Dietro le quinte, intanto, è un formicaio di cervelli in fuga. Che si
lamentano, accusano, fanno confronti con identici horror del passato, confrontano
i punti di differenza dello share, due, tre, quattro, un disastro!, e chiedono
scusa, cercano capri espiatori, s'ingegnano fino allo spasimo per non deludere
i costosi sponsor, si rovinano la salute e la carriera consapevoli, tuttavia,
che non perderanno mai il posto perché targati dalla razza padrona della
politica. Perché è Sanremo, bellezza. E noi possiamo solo guardare.
Sia chiaro: quello a cui stiamo assistendo quest'anno è il peggior Sanremo
della nostra vita. Il fatto che nessun guizzo di novità, un gesto di
fantasia o di coraggio, abbia potuto sollevare, agli occhi dei telespettatori,
la polvere del tempo e dell'anacronismo di questa kermesse, sta facendo ricredere
anche i più solidi custodi dell'ortodossia canora sull'opportunità
di decretare la fine, per raggiunti limiti di età, del Festival. Ormai
le hanno provate tutte. E più si va avanti, più le industrie discografiche
fanno la voce grossa, più il comune di Sanremo detta regole su quali
fiori pubblicizzare e più i divi al botulino di Hollywood strizzano le
tasche della Rai per farsi rimborsare il jet privato da Nizza e fare qualche
sorriso idiota alla telecamera per pochi minuti. La colpa non è di nessuno,
si potrebbe dire, perché c'è sempre una fine a tutto e l'accanimento
terapeutico, a lungo andare, è lesivo della dignità delle persone.
Per chi lo vede e per chi lo fa il Festival.

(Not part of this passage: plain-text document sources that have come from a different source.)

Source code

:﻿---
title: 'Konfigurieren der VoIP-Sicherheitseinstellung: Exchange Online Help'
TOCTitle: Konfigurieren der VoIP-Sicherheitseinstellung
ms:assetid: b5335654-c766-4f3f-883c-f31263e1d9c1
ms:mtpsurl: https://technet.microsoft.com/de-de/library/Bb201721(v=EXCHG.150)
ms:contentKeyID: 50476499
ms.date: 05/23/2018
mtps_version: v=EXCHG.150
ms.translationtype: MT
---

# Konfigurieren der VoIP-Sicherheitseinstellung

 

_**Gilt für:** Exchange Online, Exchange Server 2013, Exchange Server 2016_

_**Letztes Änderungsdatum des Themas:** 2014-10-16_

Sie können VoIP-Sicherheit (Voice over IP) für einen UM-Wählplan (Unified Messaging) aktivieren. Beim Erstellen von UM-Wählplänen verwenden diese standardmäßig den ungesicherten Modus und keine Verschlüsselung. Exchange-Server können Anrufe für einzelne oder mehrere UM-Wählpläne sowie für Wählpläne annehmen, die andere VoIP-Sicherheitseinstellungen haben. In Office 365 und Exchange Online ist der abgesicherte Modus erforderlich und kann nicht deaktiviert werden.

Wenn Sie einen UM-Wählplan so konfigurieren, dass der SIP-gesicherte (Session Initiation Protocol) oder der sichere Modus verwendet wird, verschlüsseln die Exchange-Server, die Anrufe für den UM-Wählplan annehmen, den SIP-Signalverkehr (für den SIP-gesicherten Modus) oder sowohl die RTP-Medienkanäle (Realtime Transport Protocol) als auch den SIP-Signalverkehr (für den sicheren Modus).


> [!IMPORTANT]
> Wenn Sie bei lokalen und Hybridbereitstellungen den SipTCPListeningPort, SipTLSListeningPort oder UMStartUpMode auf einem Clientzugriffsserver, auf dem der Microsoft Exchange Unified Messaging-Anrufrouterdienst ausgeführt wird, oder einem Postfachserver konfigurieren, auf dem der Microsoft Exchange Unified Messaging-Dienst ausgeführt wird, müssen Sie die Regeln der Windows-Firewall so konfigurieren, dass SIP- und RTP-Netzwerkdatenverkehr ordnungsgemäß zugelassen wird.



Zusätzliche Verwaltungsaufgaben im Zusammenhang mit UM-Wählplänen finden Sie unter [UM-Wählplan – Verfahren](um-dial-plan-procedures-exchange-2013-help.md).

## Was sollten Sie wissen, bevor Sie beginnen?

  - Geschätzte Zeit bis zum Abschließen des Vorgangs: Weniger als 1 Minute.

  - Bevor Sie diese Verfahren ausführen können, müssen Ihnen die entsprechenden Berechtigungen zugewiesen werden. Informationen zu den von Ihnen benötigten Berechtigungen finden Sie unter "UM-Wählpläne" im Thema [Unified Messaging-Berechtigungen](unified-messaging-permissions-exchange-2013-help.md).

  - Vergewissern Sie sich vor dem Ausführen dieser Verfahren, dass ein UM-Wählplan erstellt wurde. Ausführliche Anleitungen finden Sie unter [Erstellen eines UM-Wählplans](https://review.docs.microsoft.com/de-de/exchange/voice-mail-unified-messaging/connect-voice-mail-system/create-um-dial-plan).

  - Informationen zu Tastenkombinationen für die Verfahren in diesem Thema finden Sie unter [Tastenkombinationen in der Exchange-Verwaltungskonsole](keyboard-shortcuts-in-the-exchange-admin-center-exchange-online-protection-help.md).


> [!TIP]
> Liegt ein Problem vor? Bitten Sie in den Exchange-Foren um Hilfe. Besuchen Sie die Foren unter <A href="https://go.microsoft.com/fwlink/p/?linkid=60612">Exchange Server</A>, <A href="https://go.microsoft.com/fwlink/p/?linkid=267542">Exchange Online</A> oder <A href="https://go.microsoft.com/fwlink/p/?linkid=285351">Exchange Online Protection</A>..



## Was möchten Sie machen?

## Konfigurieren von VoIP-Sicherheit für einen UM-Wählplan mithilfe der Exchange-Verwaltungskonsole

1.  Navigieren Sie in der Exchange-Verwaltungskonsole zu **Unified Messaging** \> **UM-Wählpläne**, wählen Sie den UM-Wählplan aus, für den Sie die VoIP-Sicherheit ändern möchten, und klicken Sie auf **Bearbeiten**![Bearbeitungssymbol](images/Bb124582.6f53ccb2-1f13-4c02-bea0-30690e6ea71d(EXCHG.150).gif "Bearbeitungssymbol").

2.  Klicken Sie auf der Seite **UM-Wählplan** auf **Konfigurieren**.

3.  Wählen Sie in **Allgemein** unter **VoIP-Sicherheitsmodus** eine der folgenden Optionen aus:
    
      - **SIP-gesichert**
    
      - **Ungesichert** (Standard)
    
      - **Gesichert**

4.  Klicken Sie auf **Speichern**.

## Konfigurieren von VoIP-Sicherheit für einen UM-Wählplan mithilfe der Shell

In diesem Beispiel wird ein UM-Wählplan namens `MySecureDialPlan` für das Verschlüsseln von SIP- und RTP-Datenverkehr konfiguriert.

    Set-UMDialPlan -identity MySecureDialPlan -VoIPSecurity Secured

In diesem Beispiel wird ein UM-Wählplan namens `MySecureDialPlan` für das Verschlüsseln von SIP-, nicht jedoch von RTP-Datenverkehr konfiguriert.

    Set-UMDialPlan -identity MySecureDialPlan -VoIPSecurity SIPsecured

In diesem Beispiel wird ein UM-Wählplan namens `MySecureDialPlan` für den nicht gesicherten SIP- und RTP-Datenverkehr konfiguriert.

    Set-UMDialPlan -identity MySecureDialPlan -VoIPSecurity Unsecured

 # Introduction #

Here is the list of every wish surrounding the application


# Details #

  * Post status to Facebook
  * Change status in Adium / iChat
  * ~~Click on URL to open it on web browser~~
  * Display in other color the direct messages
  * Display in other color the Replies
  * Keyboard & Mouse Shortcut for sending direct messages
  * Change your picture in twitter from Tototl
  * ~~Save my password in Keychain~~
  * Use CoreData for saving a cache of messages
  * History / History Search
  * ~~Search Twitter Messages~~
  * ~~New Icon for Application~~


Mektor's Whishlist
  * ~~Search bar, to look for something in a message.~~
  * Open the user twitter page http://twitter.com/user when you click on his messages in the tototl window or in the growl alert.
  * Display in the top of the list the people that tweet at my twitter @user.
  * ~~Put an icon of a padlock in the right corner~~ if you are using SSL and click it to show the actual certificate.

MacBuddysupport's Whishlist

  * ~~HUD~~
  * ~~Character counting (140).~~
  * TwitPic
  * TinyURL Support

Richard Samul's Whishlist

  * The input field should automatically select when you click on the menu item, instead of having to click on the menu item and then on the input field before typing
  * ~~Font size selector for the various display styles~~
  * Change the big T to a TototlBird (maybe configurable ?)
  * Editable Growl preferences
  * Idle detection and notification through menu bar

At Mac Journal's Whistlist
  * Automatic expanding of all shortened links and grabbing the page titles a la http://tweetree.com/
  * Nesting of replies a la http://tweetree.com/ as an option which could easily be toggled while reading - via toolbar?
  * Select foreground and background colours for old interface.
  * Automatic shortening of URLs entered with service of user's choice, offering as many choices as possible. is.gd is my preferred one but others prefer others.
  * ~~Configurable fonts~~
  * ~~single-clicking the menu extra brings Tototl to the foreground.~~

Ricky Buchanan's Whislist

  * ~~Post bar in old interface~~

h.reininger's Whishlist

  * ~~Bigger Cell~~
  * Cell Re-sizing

Ma c'è un altro aspetto che va considerato, che in questo momento della
storia politica del Paese è da sottolineare senza tema di smentite o
di rigidità ideologiche: per anni il Festival di Sanremo ha rappresentato
l'unica, vera corazzata con cui la Rai si è sempre fieramente contrapposta
a Mediaset. Ci sono stati anche anni in cui il servizio pubblico radiotelevisivo
è riuscito a garantire la propria sopravvivenza grazie agli introiti
di Sanremo e del suo strampalato circo Barnum di contorno. Sanremo è
stato, insomma, un po' come la linea del Piave che non ha mai conosciuto una
Caporetto. L'aggressività e la prepotenza che stanno connotando questa
campagna elettorale, hanno finito pure per inibire un Panariello che, da buon
toscano, vorrebbe dire ciò che pensa con la consueta irriverenza della
sua razza, eppure non lo fa perché anche sul palcoscenico dell'Ariston
c'è un clima di intimidazione che fa paura: senza la libertà,
anche il miglior comico diventa un pagliaccio triste. L'altro giorno la Lega
ha cominciato ad insinuare che i costi di Sanremo sono esorbitanti, che la Rai
dovrebbe risparmiare invece di propinare agli italiani un John Travolta bollito
e non certo all'altezza della "Febbre del sabato sera". E subito "Il
Giornale", quello di famiglia, s'intende, si è premurato di fare
i conti in tasca alla Rai sui cachet dei conduttori. Il motivo è semplice:
tutto ciò che rende la Rai forte va attaccato e, se possibile, dissolto.
Specie in questi giorni, quando le boutade sanremesi hanno forse messo un po'
più in ombra la pagliacciata americana elettorale di Berlusconi.
Sanremo, senza dubbio, è morto. Noi non stiamo meglio. Ma stavolta, anche
solo per dispetto, varrebbe la pena guardarlo.